We use R2 in the linear regression as a measure of how well a model fits the data. Here in logistic regression, we use a pseudo R2, called McFadden’s R2, to indicate how the model fits the data. To get McFadden’s R2, use the pR2() function from the pscl package.

pR2(logistic)["McFadden"]

Setting probability cutoff

The default cutoff prediction probability score is 0.5 - any individual with a probability of default greater than 0.5 will be predicted to the same outcome (0 or 1). But sometimes, tuning the probability cutoff can improve the accuracy. We can use the optimalCutoff() function from the InformationValue package to find the optimal cutoff to improve the prediction.

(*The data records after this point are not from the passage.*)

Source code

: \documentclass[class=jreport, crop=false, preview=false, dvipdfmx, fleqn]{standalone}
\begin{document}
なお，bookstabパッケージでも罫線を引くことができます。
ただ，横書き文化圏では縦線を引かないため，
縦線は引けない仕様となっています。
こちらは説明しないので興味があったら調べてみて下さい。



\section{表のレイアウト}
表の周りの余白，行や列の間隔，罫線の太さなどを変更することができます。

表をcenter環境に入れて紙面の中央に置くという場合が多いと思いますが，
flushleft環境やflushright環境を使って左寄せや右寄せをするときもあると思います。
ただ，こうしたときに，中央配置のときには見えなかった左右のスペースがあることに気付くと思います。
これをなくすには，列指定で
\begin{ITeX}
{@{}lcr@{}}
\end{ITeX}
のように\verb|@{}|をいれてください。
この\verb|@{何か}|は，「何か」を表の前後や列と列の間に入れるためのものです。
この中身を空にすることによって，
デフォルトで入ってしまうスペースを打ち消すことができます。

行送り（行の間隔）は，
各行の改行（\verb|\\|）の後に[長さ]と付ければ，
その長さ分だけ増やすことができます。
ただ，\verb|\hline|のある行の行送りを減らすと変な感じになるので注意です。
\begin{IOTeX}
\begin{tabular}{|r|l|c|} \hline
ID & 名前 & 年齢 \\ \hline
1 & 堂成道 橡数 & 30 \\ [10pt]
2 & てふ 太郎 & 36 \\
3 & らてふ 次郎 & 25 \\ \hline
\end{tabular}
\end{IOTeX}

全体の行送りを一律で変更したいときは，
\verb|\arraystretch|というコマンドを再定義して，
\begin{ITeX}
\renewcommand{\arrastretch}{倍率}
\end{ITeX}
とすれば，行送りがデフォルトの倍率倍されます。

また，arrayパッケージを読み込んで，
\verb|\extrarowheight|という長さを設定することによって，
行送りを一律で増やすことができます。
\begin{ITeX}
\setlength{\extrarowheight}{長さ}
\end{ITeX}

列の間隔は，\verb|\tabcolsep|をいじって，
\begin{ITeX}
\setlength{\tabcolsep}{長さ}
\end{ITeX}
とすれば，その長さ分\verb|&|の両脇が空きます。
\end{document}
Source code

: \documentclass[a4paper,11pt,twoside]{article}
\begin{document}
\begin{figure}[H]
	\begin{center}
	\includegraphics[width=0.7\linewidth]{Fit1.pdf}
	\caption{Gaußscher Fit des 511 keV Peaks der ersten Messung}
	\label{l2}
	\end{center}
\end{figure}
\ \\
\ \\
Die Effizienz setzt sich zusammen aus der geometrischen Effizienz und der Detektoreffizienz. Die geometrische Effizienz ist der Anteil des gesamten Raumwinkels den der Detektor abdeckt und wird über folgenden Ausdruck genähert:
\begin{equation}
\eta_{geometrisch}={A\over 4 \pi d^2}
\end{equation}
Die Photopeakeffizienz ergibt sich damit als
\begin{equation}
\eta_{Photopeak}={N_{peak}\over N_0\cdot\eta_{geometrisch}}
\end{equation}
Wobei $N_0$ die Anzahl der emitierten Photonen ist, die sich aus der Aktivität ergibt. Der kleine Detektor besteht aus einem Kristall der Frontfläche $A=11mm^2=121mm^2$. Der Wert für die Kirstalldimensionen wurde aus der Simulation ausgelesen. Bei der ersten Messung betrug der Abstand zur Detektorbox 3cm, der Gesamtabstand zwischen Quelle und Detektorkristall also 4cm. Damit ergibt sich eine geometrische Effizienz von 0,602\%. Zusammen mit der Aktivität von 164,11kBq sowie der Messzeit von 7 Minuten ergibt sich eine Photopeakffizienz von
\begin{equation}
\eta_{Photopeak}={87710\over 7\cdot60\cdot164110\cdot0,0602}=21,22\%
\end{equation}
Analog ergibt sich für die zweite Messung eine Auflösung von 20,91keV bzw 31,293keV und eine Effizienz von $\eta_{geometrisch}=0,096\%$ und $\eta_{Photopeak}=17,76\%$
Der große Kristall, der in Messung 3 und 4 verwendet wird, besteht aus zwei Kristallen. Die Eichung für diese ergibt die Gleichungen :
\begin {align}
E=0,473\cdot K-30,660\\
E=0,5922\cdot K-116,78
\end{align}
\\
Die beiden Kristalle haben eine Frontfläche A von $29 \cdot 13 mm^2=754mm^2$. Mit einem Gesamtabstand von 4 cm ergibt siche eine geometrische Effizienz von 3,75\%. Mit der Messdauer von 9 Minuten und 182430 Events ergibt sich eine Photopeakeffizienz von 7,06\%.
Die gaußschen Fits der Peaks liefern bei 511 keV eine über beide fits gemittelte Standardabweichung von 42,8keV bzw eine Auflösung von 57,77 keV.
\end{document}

# Find optimal cutoff probability to use to maximize accuracy
predicted_value <- predict(logistic, PM_data, type="response")
optimalCutoff(PM_data$PM, predicted_value)[1]

We end up with a cutoff of 0.2475699.

Making predictions

Suppose we want to predict PM2.5 exceeding in two new cities (population density is 1000 and 5000, respectively) with the fitted model, this can be done as follows:

# Define new cities where we want to make predictions
new_cities <- data.frame(Pop = c(1000, 5000))

#predict probability of defaulting
predict(logistic, new_cities, type="response")

We end up with prediction of 0.1755572 and 0.8708232, so based on this, we say PM2.5 in city 1 will not exceed (< 0.2475699), while that in city 2 will exceed (> 0.2475699).

In-class exercises

Exercise #1

  • Make up 5 cities with certain population densities and PM2.5 exceeding, re-build the logistic model.

  • Compute the McFadden’s R2, and find find the optimal probability cutoff.

  • Now predict PM2.5 exceeding in 3 new cities (population density is 300, 1500, and 30000, respectively) with your model.